Setting aside these embarrassing neuroses, his personal abilities are barely adequate. As a scientist he is an excellent businessman, by which I mean that without a great deal of money with which to buy the finest scientific minds, he would have no means with which to replenish the stock of superior weaponry with which he vexes the Kryptonian. It is no great matter to be a plutocrat in the industrialized west. Money can buy many things but it cannot purchase strength. Where in Lex Luthor is any strength to match the will of Doom, the same will that cowed the mighty Beyonder? The same might that humbled great Galactus? The same courage that awed malefic Mephisto? Shorn of his stolen wealth and bought weaponry, bereft of the underlings whose uncertain allegiances he has purchased and the "allies" who seek only to betray him at any sign of weakness, Lex Luthor is merely a weak, bald man.
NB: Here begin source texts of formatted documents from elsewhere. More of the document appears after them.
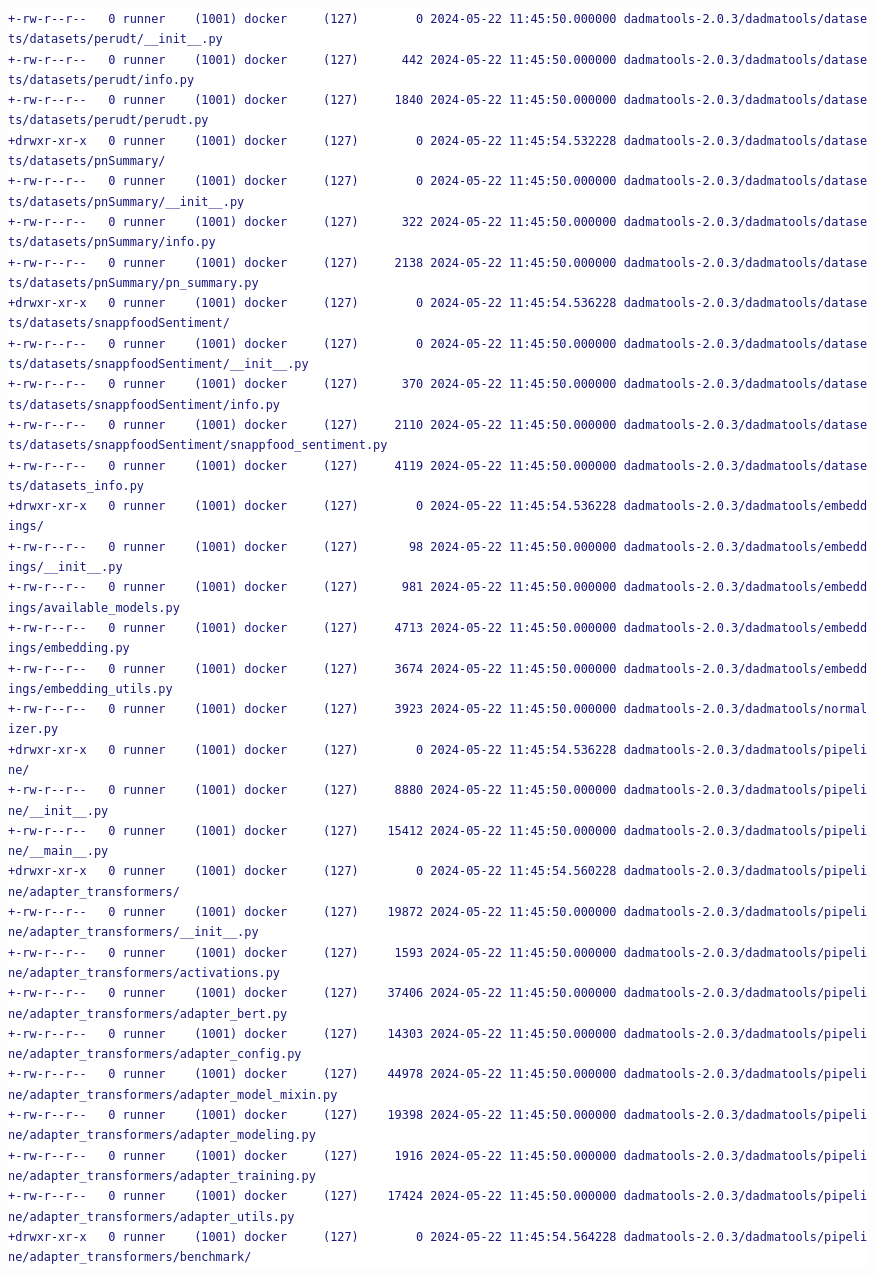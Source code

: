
 ```diff
+-rw-r--r--   0 runner    (1001) docker     (127)        0 2024-05-22 11:45:50.000000 dadmatools-2.0.3/dadmatools/datasets/datasets/perudt/__init__.py
+-rw-r--r--   0 runner    (1001) docker     (127)      442 2024-05-22 11:45:50.000000 dadmatools-2.0.3/dadmatools/datasets/datasets/perudt/info.py
+-rw-r--r--   0 runner    (1001) docker     (127)     1840 2024-05-22 11:45:50.000000 dadmatools-2.0.3/dadmatools/datasets/datasets/perudt/perudt.py
+drwxr-xr-x   0 runner    (1001) docker     (127)        0 2024-05-22 11:45:54.532228 dadmatools-2.0.3/dadmatools/datasets/datasets/pnSummary/
+-rw-r--r--   0 runner    (1001) docker     (127)        0 2024-05-22 11:45:50.000000 dadmatools-2.0.3/dadmatools/datasets/datasets/pnSummary/__init__.py
+-rw-r--r--   0 runner    (1001) docker     (127)      322 2024-05-22 11:45:50.000000 dadmatools-2.0.3/dadmatools/datasets/datasets/pnSummary/info.py
+-rw-r--r--   0 runner    (1001) docker     (127)     2138 2024-05-22 11:45:50.000000 dadmatools-2.0.3/dadmatools/datasets/datasets/pnSummary/pn_summary.py
+drwxr-xr-x   0 runner    (1001) docker     (127)        0 2024-05-22 11:45:54.536228 dadmatools-2.0.3/dadmatools/datasets/datasets/snappfoodSentiment/
+-rw-r--r--   0 runner    (1001) docker     (127)        0 2024-05-22 11:45:50.000000 dadmatools-2.0.3/dadmatools/datasets/datasets/snappfoodSentiment/__init__.py
+-rw-r--r--   0 runner    (1001) docker     (127)      370 2024-05-22 11:45:50.000000 dadmatools-2.0.3/dadmatools/datasets/datasets/snappfoodSentiment/info.py
+-rw-r--r--   0 runner    (1001) docker     (127)     2110 2024-05-22 11:45:50.000000 dadmatools-2.0.3/dadmatools/datasets/datasets/snappfoodSentiment/snappfood_sentiment.py
+-rw-r--r--   0 runner    (1001) docker     (127)     4119 2024-05-22 11:45:50.000000 dadmatools-2.0.3/dadmatools/datasets/datasets_info.py
+drwxr-xr-x   0 runner    (1001) docker     (127)        0 2024-05-22 11:45:54.536228 dadmatools-2.0.3/dadmatools/embeddings/
+-rw-r--r--   0 runner    (1001) docker     (127)       98 2024-05-22 11:45:50.000000 dadmatools-2.0.3/dadmatools/embeddings/__init__.py
+-rw-r--r--   0 runner    (1001) docker     (127)      981 2024-05-22 11:45:50.000000 dadmatools-2.0.3/dadmatools/embeddings/available_models.py
+-rw-r--r--   0 runner    (1001) docker     (127)     4713 2024-05-22 11:45:50.000000 dadmatools-2.0.3/dadmatools/embeddings/embedding.py
+-rw-r--r--   0 runner    (1001) docker     (127)     3674 2024-05-22 11:45:50.000000 dadmatools-2.0.3/dadmatools/embeddings/embedding_utils.py
+-rw-r--r--   0 runner    (1001) docker     (127)     3923 2024-05-22 11:45:50.000000 dadmatools-2.0.3/dadmatools/normalizer.py
+drwxr-xr-x   0 runner    (1001) docker     (127)        0 2024-05-22 11:45:54.536228 dadmatools-2.0.3/dadmatools/pipeline/
+-rw-r--r--   0 runner    (1001) docker     (127)     8880 2024-05-22 11:45:50.000000 dadmatools-2.0.3/dadmatools/pipeline/__init__.py
+-rw-r--r--   0 runner    (1001) docker     (127)    15412 2024-05-22 11:45:50.000000 dadmatools-2.0.3/dadmatools/pipeline/__main__.py
+drwxr-xr-x   0 runner    (1001) docker     (127)        0 2024-05-22 11:45:54.560228 dadmatools-2.0.3/dadmatools/pipeline/adapter_transformers/
+-rw-r--r--   0 runner    (1001) docker     (127)    19872 2024-05-22 11:45:50.000000 dadmatools-2.0.3/dadmatools/pipeline/adapter_transformers/__init__.py
+-rw-r--r--   0 runner    (1001) docker     (127)     1593 2024-05-22 11:45:50.000000 dadmatools-2.0.3/dadmatools/pipeline/adapter_transformers/activations.py
+-rw-r--r--   0 runner    (1001) docker     (127)    37406 2024-05-22 11:45:50.000000 dadmatools-2.0.3/dadmatools/pipeline/adapter_transformers/adapter_bert.py
+-rw-r--r--   0 runner    (1001) docker     (127)    14303 2024-05-22 11:45:50.000000 dadmatools-2.0.3/dadmatools/pipeline/adapter_transformers/adapter_config.py
+-rw-r--r--   0 runner    (1001) docker     (127)    44978 2024-05-22 11:45:50.000000 dadmatools-2.0.3/dadmatools/pipeline/adapter_transformers/adapter_model_mixin.py
+-rw-r--r--   0 runner    (1001) docker     (127)    19398 2024-05-22 11:45:50.000000 dadmatools-2.0.3/dadmatools/pipeline/adapter_transformers/adapter_modeling.py
+-rw-r--r--   0 runner    (1001) docker     (127)     1916 2024-05-22 11:45:50.000000 dadmatools-2.0.3/dadmatools/pipeline/adapter_transformers/adapter_training.py
+-rw-r--r--   0 runner    (1001) docker     (127)    17424 2024-05-22 11:45:50.000000 dadmatools-2.0.3/dadmatools/pipeline/adapter_transformers/adapter_utils.py
+drwxr-xr-x   0 runner    (1001) docker     (127)        0 2024-05-22 11:45:54.564228 dadmatools-2.0.3/dadmatools/pipeline/adapter_transformers/benchmark/
```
Stripped of armor and naked, Doom could still crush Luthor to death with his bare hands, raze his ostensible "empire" to the ground and pour a glass of Chateau Mouton-Rothschild 1945 over the smoldering ashes.



Dear Doctor,

I was wondering who would win in a fight between you and Lord Voldemort. I bet you could take him.

Yours,
H. Granger, London

Although I cannot but admire Voldemort's ambition and foresight, he nevertheless poses little in the way of a threat to Doom. As with most of his wizard brethren, his dependency on physical wands in order to channel his power renders him highly vulnerable without this tool. Additionally, his almost total disdain for "Muggle" science makes him easy prey for any number of strategies outside the realm of magic. While it is true that with his wand he is a formidable foe, a disarmed Voldemort would die like any other human if you shot them in the head. The ability to speak to snakes will avail you little when you have been bound and gagged by the Crimson Bands of Cyttorak, helpless at the tender mercies of Doom.

Enough! Doom grows weary of this unending avalanche of idiocy.